Handling Imbalanced Pseudolabels for Vision-Language Models with Concept Alignment and Confusion-Aware Calibrated Margin
This work addresses performance degradation in vision-language models for downstream tasks due to imbalanced pseudolabels, offering a solution that is incremental but provides specific gains.
The paper tackles the problem of imbalanced pseudolabels in vision-language models, which degrade performance, by proposing a framework with concept alignment and confusion-aware calibrated margin mechanisms, achieving a 6.29% relative improvement over state-of-the-art methods on six benchmark datasets.
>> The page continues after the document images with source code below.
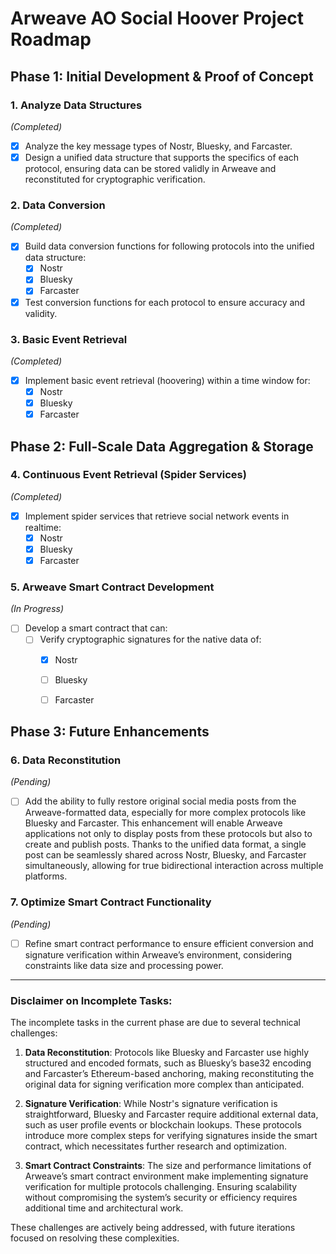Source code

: # Arweave AO Social Hoover Project Roadmap

## Phase 1: Initial Development & Proof of Concept

### 1. Analyze Data Structures  
*(Completed)*
- [x] Analyze the key message types of Nostr, Bluesky, and Farcaster.
- [x] Design a unified data structure that supports the specifics of each protocol, ensuring data can be stored validly in Arweave and reconstituted for cryptographic verification.

### 2. Data Conversion  
*(Completed)*
- [x] Build data conversion functions for following protocols into the unified data structure:
  - [x] Nostr
  - [x] Bluesky
  - [x] Farcaster
- [x] Test conversion functions for each protocol to ensure accuracy and validity.

### 3. Basic Event Retrieval  
*(Completed)*
- [x] Implement basic event retrieval (hoovering) within a time window for:
  - [x] Nostr
  - [x] Bluesky
  - [x] Farcaster

## Phase 2: Full-Scale Data Aggregation & Storage

### 4. Continuous Event Retrieval (Spider Services)  
*(Completed)*
- [x] Implement spider services that retrieve social network events in realtime:
  - [x] Nostr
  - [x] Bluesky
  - [x] Farcaster

### 5. Arweave Smart Contract Development  
*(In Progress)*
- [ ] Develop a smart contract that can:
  - [ ] Verify cryptographic signatures for the native data of:
    - [x] Nostr
    - [ ] Bluesky
    - [ ] Farcaster


## Phase 3: Future Enhancements

### 6. Data Reconstitution  
*(Pending)*
- [ ] Add the ability to fully restore original social media posts from the Arweave-formatted data, especially for more complex protocols like Bluesky and Farcaster. This enhancement will enable Arweave applications not only to display posts from these protocols but also to create and publish posts. Thanks to the unified data format, a single post can be seamlessly shared across Nostr, Bluesky, and Farcaster simultaneously, allowing for true bidirectional interaction across multiple platforms.



### 7. Optimize Smart Contract Functionality  
*(Pending)*
- [ ] Refine smart contract performance to ensure efficient conversion and signature verification within Arweave’s environment, considering constraints like data size and processing power.
---

### Disclaimer on Incomplete Tasks:

The incomplete tasks in the current phase are due to several technical challenges:

1. **Data Reconstitution**: Protocols like Bluesky and Farcaster use highly structured and encoded formats, such as Bluesky’s base32 encoding and Farcaster’s Ethereum-based anchoring, making reconstituting the original data for signing verification more complex than anticipated.
   
2. **Signature Verification**: While Nostr's signature verification is straightforward, Bluesky and Farcaster require additional external data, such as user profile events or blockchain lookups. These protocols introduce more complex steps for verifying signatures inside the smart contract, which necessitates further research and optimization.

3. **Smart Contract Constraints**: The size and performance limitations of Arweave’s smart contract environment make implementing signature verification for multiple protocols challenging. Ensuring scalability without compromising the system’s security or efficiency requires additional time and architectural work.

These challenges are actively being addressed, with future iterations focused on resolving these complexities.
Adapting vision-language models (VLMs) to downstream tasks with pseudolabels has gained increasing attention. A major obstacle is that the pseudolabels generated by VLMs tend to be imbalanced, leading to inferior performance. While existing methods have explored various strategies to address this, the underlying causes of imbalance remain insufficiently investigated. To fill this gap, we delve into imbalanced pseudolabels and identify two primary contributing factors: concept mismatch and concept confusion. To mitigate these two issues, we propose a novel framework incorporating concept alignment and confusion-aware calibrated margin mechanisms. The core of our approach lies in enhancing underperforming classes and promoting balanced predictions across categories, thus mitigating imbalance. Extensive experiments on six benchmark datasets with three learning paradigms demonstrate that the proposed method effectively enhances the accuracy and balance of pseudolabels, achieving a relative improvement of 6.29% over the SoTA method. Our code is avaliable at https://anonymous.4open.science/r/CAP-C642/